RECORDS SUPPLIED:
☆ ☆ ☆
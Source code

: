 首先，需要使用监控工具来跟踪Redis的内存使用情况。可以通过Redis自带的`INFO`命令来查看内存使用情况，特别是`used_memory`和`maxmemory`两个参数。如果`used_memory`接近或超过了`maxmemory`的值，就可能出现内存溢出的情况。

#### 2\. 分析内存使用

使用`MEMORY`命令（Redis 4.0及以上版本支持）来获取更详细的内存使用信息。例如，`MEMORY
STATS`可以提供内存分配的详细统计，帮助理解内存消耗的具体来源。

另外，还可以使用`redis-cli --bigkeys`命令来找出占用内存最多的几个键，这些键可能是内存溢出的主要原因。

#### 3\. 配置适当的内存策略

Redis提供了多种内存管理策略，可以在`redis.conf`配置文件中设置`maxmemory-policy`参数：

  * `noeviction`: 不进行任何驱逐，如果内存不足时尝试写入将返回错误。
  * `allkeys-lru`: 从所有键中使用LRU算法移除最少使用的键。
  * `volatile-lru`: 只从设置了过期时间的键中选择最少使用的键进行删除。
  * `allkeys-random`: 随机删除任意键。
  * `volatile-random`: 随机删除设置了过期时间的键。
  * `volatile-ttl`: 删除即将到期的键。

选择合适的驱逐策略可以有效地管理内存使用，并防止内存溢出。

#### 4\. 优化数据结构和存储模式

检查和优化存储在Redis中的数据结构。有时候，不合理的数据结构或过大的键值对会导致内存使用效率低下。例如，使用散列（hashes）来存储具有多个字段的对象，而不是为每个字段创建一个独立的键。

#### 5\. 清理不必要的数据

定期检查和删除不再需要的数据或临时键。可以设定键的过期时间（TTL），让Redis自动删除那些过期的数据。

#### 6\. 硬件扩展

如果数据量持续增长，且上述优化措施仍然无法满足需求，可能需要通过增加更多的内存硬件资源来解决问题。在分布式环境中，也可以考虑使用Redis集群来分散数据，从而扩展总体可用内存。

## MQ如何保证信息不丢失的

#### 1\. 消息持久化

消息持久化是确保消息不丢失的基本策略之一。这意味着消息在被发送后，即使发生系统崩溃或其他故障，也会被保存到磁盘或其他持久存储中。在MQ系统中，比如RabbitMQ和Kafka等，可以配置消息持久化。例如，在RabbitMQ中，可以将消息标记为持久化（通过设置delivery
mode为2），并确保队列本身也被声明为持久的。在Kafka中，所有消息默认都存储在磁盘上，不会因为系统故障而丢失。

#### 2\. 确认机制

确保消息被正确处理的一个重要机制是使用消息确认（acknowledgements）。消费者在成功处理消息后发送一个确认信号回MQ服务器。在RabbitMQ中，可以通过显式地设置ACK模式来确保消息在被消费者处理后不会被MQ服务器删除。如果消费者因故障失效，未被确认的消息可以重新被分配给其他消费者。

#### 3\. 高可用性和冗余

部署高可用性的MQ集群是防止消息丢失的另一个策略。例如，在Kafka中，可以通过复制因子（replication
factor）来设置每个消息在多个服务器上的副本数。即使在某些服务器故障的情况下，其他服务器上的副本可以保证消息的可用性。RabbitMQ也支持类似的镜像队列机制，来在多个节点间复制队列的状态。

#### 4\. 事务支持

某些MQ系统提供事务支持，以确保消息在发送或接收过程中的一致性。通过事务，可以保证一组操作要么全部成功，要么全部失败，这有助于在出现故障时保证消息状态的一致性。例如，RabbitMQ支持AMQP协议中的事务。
☆ ☆ ☆
WORK TO COMPLETE:
Your reply must consist solely of the number of lines in the data that contain the word "volatile".

RESPONSE:
3